• EXERCISE OBJECTIVE
After reading the records, print them all again exactly as they stand.

• DATA TO USE

┄┄┄┄┄┄┄┄┄┄┄┄┄┄┄┄┄┄┄┄

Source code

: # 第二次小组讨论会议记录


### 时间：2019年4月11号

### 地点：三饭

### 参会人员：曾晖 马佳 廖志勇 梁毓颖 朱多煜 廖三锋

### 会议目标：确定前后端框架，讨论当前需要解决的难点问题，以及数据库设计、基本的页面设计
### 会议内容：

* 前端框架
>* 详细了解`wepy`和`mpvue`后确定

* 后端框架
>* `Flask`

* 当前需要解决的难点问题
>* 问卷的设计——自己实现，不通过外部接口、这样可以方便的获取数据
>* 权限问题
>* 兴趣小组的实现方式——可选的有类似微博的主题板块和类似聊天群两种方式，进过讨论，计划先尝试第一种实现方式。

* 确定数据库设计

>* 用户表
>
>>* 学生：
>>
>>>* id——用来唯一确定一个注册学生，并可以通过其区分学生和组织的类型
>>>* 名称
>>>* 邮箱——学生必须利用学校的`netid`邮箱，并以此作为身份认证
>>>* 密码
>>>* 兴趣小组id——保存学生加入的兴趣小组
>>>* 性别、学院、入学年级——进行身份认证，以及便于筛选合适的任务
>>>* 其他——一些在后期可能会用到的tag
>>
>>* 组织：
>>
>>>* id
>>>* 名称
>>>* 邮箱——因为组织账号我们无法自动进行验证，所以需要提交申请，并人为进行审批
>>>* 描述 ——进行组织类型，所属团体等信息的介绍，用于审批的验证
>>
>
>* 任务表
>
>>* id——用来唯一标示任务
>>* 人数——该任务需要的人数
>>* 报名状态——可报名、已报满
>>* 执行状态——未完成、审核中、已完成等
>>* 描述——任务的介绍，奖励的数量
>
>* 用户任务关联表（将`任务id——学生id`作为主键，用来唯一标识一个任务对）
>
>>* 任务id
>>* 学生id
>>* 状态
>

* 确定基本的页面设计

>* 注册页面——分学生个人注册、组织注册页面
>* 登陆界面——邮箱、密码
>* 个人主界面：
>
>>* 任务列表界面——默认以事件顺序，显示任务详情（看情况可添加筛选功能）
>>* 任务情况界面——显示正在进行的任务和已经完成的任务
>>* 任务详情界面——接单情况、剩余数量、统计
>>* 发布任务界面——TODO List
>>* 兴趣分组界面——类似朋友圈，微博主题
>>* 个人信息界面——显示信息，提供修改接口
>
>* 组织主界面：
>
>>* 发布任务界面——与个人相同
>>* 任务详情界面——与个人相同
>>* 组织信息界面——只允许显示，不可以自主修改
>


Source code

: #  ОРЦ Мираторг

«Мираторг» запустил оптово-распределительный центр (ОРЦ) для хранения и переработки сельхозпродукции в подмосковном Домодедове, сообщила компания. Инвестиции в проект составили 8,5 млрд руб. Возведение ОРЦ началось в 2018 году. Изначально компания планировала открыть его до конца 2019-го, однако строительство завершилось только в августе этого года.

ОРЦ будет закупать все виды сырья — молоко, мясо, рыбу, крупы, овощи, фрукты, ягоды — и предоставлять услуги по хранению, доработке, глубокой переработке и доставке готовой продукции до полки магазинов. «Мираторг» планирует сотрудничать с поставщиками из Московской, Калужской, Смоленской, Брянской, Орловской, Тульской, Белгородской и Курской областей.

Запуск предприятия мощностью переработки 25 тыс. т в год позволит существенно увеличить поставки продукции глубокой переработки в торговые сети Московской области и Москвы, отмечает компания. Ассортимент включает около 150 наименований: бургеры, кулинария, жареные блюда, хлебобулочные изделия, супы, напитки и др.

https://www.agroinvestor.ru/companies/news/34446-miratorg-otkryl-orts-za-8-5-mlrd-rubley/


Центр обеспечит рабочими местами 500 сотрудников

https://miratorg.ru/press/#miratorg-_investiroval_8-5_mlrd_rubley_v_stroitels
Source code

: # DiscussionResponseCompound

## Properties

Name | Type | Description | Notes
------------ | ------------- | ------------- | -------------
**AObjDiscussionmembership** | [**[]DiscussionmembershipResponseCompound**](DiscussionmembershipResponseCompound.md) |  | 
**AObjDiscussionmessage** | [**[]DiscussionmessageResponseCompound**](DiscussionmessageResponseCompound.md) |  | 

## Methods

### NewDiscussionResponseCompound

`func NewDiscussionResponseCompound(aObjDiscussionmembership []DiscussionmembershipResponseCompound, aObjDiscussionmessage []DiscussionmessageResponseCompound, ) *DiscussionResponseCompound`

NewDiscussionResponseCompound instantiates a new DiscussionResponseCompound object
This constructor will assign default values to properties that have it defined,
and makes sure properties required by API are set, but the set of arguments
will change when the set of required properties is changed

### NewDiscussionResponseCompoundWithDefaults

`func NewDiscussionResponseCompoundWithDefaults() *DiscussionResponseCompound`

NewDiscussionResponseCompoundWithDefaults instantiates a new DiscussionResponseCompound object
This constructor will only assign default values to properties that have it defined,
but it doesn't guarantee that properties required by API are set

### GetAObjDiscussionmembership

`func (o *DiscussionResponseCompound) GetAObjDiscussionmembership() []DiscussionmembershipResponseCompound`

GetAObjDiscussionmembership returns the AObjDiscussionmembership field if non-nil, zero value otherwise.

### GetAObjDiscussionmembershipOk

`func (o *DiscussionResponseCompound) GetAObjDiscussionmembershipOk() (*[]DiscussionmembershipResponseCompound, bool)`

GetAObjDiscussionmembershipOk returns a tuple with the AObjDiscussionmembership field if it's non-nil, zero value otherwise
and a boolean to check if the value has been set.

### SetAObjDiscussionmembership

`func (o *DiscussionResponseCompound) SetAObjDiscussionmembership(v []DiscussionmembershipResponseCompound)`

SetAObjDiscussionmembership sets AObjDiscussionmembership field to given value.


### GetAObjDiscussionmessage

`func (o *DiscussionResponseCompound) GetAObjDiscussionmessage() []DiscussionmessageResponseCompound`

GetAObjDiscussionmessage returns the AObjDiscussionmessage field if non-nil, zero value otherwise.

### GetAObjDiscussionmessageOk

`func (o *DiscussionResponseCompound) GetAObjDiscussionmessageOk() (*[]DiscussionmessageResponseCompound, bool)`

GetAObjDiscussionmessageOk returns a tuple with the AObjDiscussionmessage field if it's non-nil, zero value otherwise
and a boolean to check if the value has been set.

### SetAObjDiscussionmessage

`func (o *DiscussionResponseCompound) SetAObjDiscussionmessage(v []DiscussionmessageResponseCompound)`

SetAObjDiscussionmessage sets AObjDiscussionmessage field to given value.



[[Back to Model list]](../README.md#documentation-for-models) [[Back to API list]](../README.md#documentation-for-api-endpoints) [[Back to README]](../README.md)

┄┄┄┄┄┄┄┄┄┄┄┄┄┄┄┄┄┄┄┄

• TASK RESULT
Source code

: # 第二次小组讨论会议记录


### 时间：2019年4月11号

### 地点：三饭

### 参会人员：曾晖 马佳 廖志勇 梁毓颖 朱多煜 廖三锋

### 会议目标：确定前后端框架，讨论当前需要解决的难点问题，以及数据库设计、基本的页面设计
### 会议内容：

* 前端框架
>* 详细了解`wepy`和`mpvue`后确定

* 后端框架
>* `Flask`

* 当前需要解决的难点问题
>* 问卷的设计——自己实现，不通过外部接口、这样可以方便的获取数据
>* 权限问题
>* 兴趣小组的实现方式——可选的有类似微博的主题板块和类似聊天群两种方式，进过讨论，计划先尝试第一种实现方式。

* 确定数据库设计

>* 用户表
>
>>* 学生：
>>
>>>* id——用来唯一确定一个注册学生，并可以通过其区分学生和组织的类型
>>>* 名称
>>>* 邮箱——学生必须利用学校的`netid`邮箱，并以此作为身份认证
>>>* 密码
>>>* 兴趣小组id——保存学生加入的兴趣小组
>>>* 性别、学院、入学年级——进行身份认证，以及便于筛选合适的任务
>>>* 其他——一些在后期可能会用到的tag
>>
>>* 组织：
>>
>>>* id
>>>* 名称
>>>* 邮箱——因为组织账号我们无法自动进行验证，所以需要提交申请，并人为进行审批
>>>* 描述 ——进行组织类型，所属团体等信息的介绍，用于审批的验证
>>
>
>* 任务表
>
>>* id——用来唯一标示任务
>>* 人数——该任务需要的人数
>>* 报名状态——可报名、已报满
>>* 执行状态——未完成、审核中、已完成等
>>* 描述——任务的介绍，奖励的数量
>
>* 用户任务关联表（将`任务id——学生id`作为主键，用来唯一标识一个任务对）
>
>>* 任务id
>>* 学生id
>>* 状态
>

* 确定基本的页面设计

>* 注册页面——分学生个人注册、组织注册页面
>* 登陆界面——邮箱、密码
>* 个人主界面：
>
>>* 任务列表界面——默认以事件顺序，显示任务详情（看情况可添加筛选功能）
>>* 任务情况界面——显示正在进行的任务和已经完成的任务
>>* 任务详情界面——接单情况、剩余数量、统计
>>* 发布任务界面——TODO List
>>* 兴趣分组界面——类似朋友圈，微博主题
>>* 个人信息界面——显示信息，提供修改接口
>
>* 组织主界面：
>
>>* 发布任务界面——与个人相同
>>* 任务详情界面——与个人相同
>>* 组织信息界面——只允许显示，不可以自主修改
>


Source code

: #  ОРЦ Мираторг

«Мираторг» запустил оптово-распределительный центр (ОРЦ) для хранения и переработки сельхозпродукции в подмосковном Домодедове, сообщила компания. Инвестиции в проект составили 8,5 млрд руб. Возведение ОРЦ началось в 2018 году. Изначально компания планировала открыть его до конца 2019-го, однако строительство завершилось только в августе этого года.

ОРЦ будет закупать все виды сырья — молоко, мясо, рыбу, крупы, овощи, фрукты, ягоды — и предоставлять услуги по хранению, доработке, глубокой переработке и доставке готовой продукции до полки магазинов. «Мираторг» планирует сотрудничать с поставщиками из Московской, Калужской, Смоленской, Брянской, Орловской, Тульской, Белгородской и Курской областей.

Запуск предприятия мощностью переработки 25 тыс. т в год позволит существенно увеличить поставки продукции глубокой переработки в торговые сети Московской области и Москвы, отмечает компания. Ассортимент включает около 150 наименований: бургеры, кулинария, жареные блюда, хлебобулочные изделия, супы, напитки и др.

https://www.agroinvestor.ru/companies/news/34446-miratorg-otkryl-orts-za-8-5-mlrd-rubley/


Центр обеспечит рабочими местами 500 сотрудников

https://miratorg.ru/press/#miratorg-_investiroval_8-5_mlrd_rubley_v_stroitels
Source code

: # DiscussionResponseCompound

## Properties

Name | Type | Description | Notes
------------ | ------------- | ------------- | -------------
**AObjDiscussionmembership** | [**[]DiscussionmembershipResponseCompound**](DiscussionmembershipResponseCompound.md) |  | 
**AObjDiscussionmessage** | [**[]DiscussionmessageResponseCompound**](DiscussionmessageResponseCompound.md) |  | 

## Methods

### NewDiscussionResponseCompound

`func NewDiscussionResponseCompound(aObjDiscussionmembership []DiscussionmembershipResponseCompound, aObjDiscussionmessage []DiscussionmessageResponseCompound, ) *DiscussionResponseCompound`

NewDiscussionResponseCompound instantiates a new DiscussionResponseCompound object
This constructor will assign default values to properties that have it defined,
and makes sure properties required by API are set, but the set of arguments
will change when the set of required properties is changed

### NewDiscussionResponseCompoundWithDefaults

`func NewDiscussionResponseCompoundWithDefaults() *DiscussionResponseCompound`

NewDiscussionResponseCompoundWithDefaults instantiates a new DiscussionResponseCompound object
This constructor will only assign default values to properties that have it defined,
but it doesn't guarantee that properties required by API are set

### GetAObjDiscussionmembership

`func (o *DiscussionResponseCompound) GetAObjDiscussionmembership() []DiscussionmembershipResponseCompound`

GetAObjDiscussionmembership returns the AObjDiscussionmembership field if non-nil, zero value otherwise.

### GetAObjDiscussionmembershipOk

`func (o *DiscussionResponseCompound) GetAObjDiscussionmembershipOk() (*[]DiscussionmembershipResponseCompound, bool)`

GetAObjDiscussionmembershipOk returns a tuple with the AObjDiscussionmembership field if it's non-nil, zero value otherwise
and a boolean to check if the value has been set.

### SetAObjDiscussionmembership

`func (o *DiscussionResponseCompound) SetAObjDiscussionmembership(v []DiscussionmembershipResponseCompound)`

SetAObjDiscussionmembership sets AObjDiscussionmembership field to given value.


### GetAObjDiscussionmessage

`func (o *DiscussionResponseCompound) GetAObjDiscussionmessage() []DiscussionmessageResponseCompound`

GetAObjDiscussionmessage returns the AObjDiscussionmessage field if non-nil, zero value otherwise.

### GetAObjDiscussionmessageOk

`func (o *DiscussionResponseCompound) GetAObjDiscussionmessageOk() (*[]DiscussionmessageResponseCompound, bool)`

GetAObjDiscussionmessageOk returns a tuple with the AObjDiscussionmessage field if it's non-nil, zero value otherwise
and a boolean to check if the value has been set.

### SetAObjDiscussionmessage

`func (o *DiscussionResponseCompound) SetAObjDiscussionmessage(v []DiscussionmessageResponseCompound)`

SetAObjDiscussionmessage sets AObjDiscussionmessage field to given value.



[[Back to Model list]](../README.md#documentation-for-models) [[Back to API list]](../README.md#documentation-for-api-endpoints) [[Back to README]](../README.md)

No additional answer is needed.